### Data to examine

··········

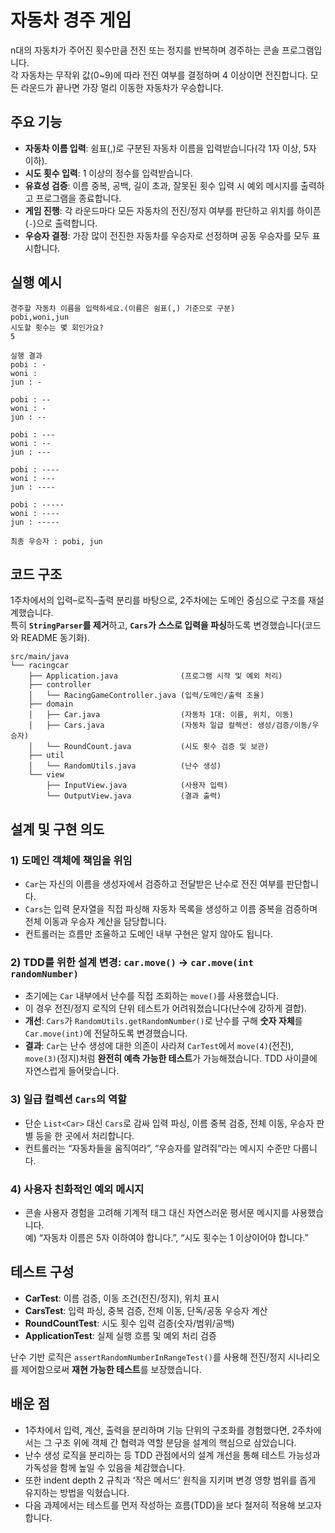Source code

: # 자동차 경주 게임

n대의 자동차가 주어진 횟수만큼 전진 또는 정지를 반복하며 경주하는 콘솔 프로그램입니다.  
각 자동차는 무작위 값(0~9)에 따라 전진 여부를 결정하며 4 이상이면 전진합니다. 모든 라운드가 끝나면 가장 멀리 이동한 자동차가 우승합니다.

## 주요 기능

- **자동차 이름 입력**: 쉼표(,)로 구분된 자동차 이름을 입력받습니다(각 1자 이상, 5자 이하).
- **시도 횟수 입력**: 1 이상의 정수를 입력받습니다.
- **유효성 검증**: 이름 중복, 공백, 길이 초과, 잘못된 횟수 입력 시 예외 메시지를 출력하고 프로그램을 종료합니다.
- **게임 진행**: 각 라운드마다 모든 자동차의 전진/정지 여부를 판단하고 위치를 하이픈(`-`)으로 출력합니다.
- **우승자 결정**: 가장 많이 전진한 자동차를 우승자로 선정하며 공동 우승자를 모두 표시합니다.

## 실행 예시

```
경주할 자동차 이름을 입력하세요.(이름은 쉼표(,) 기준으로 구분)
pobi,woni,jun
시도할 횟수는 몇 회인가요?
5

실행 결과
pobi : -
woni : 
jun : -

pobi : --
woni : -
jun : --

pobi : ---
woni : --
jun : ---

pobi : ----
woni : ---
jun : ----

pobi : -----
woni : ----
jun : -----

최종 우승자 : pobi, jun
```

## 코드 구조

1주차에서의 입력–로직–출력 분리를 바탕으로, 2주차에는 도메인 중심으로 구조를 재설계했습니다.  
특히 **`StringParser`를 제거**하고, **`Cars`가 스스로 입력을 파싱**하도록 변경했습니다(코드와 README 동기화).

```
src/main/java
└── racingcar
    ├── Application.java              (프로그램 시작 및 예외 처리)
    ├── controller
    │   └── RacingGameController.java (입력/도메인/출력 조율)
    ├── domain
    │   ├── Car.java                  (자동차 1대: 이름, 위치, 이동)
    │   ├── Cars.java                 (자동차 일급 컬렉션: 생성/검증/이동/우승자)
    │   └── RoundCount.java           (시도 횟수 검증 및 보관)
    ├── util
    │   └── RandomUtils.java          (난수 생성)
    └── view
        ├── InputView.java            (사용자 입력)
        └── OutputView.java           (결과 출력)
```

## 설계 및 구현 의도

### 1) 도메인 객체에 책임을 위임
- `Car`는 자신의 이름을 생성자에서 검증하고 전달받은 난수로 전진 여부를 판단합니다.
- `Cars`는 입력 문자열을 직접 파싱해 자동차 목록을 생성하고 이름 중복을 검증하며 전체 이동과 우승자 계산을 담당합니다.
- 컨트롤러는 흐름만 조율하고 도메인 내부 구현은 알지 않아도 됩니다.

### 2) **TDD를 위한 설계 변경: `car.move()` → `car.move(int randomNumber)`**
- 초기에는 `Car` 내부에서 난수를 직접 조회하는 `move()`를 사용했습니다.
- 이 경우 전진/정지 로직의 단위 테스트가 어려워졌습니다(난수에 강하게 결합).
- **개선**: `Cars`가 `RandomUtils.getRandomNumber()`로 난수를 구해 **숫자 자체**를 `Car.move(int)`에 전달하도록 변경했습니다.
- **결과**: `Car`는 난수 생성에 대한 의존이 사라져 `CarTest`에서 `move(4)`(전진), `move(3)`(정지)처럼 **완전히 예측 가능한 테스트**가 가능해졌습니다. TDD 사이클에 자연스럽게 들어맞습니다.

### 3) 일급 컬렉션 `Cars`의 역할
- 단순 `List<Car>` 대신 `Cars`로 감싸 입력 파싱, 이름 중복 검증, 전체 이동, 우승자 판별 등을 한 곳에서 처리합니다.
- 컨트롤러는 “자동차들을 움직여라”, “우승자를 알려줘”라는 메시지 수준만 다룹니다.

### 4) 사용자 친화적인 예외 메시지
- 콘솔 사용자 경험을 고려해 기계적 태그 대신 자연스러운 평서문 메시지를 사용했습니다.  
  예) “자동차 이름은 5자 이하여야 합니다.”, “시도 횟수는 1 이상이어야 합니다.”

## 테스트 구성

- **CarTest**: 이름 검증, 이동 조건(전진/정지), 위치 표시
- **CarsTest**: 입력 파싱, 중복 검증, 전체 이동, 단독/공동 우승자 계산
- **RoundCountTest**: 시도 횟수 입력 검증(숫자/범위/공백)
- **ApplicationTest**: 실제 실행 흐름 및 예외 처리 검증

난수 기반 로직은 `assertRandomNumberInRangeTest()`를 사용해 전진/정지 시나리오를 제어함으로써 **재현 가능한 테스트**를 보장했습니다.

## 배운 점

- 1주차에서 입력, 계산, 출력을 분리하며 기능 단위의 구조화를 경험했다면, 2주차에서는 그 구조 위에 객체 간 협력과 역할 분담을 설계의 핵심으로 삼았습니다.
- 난수 생성 로직을 분리하는 등 TDD 관점에서의 설계 개선을 통해 테스트 가능성과 가독성을 함께 높일 수 있음을 체감했습니다.
- 또한 indent depth 2 규칙과 ‘작은 메서드’ 원칙을 지키며 변경 영향 범위를 좁게 유지하는 방법을 익혔습니다.
- 다음 과제에서는 테스트를 먼저 작성하는 흐름(TDD)을 보다 철저히 적용해 보고자 합니다.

··········

### Exercise brief
Scan the entries above for the word "pobi", then copy every line in which it occurs.

### Task output
pobi,woni,jun
pobi : -
pobi : --
pobi : ---
pobi : ----
pobi : -----
최종 우승자 : pobi, jun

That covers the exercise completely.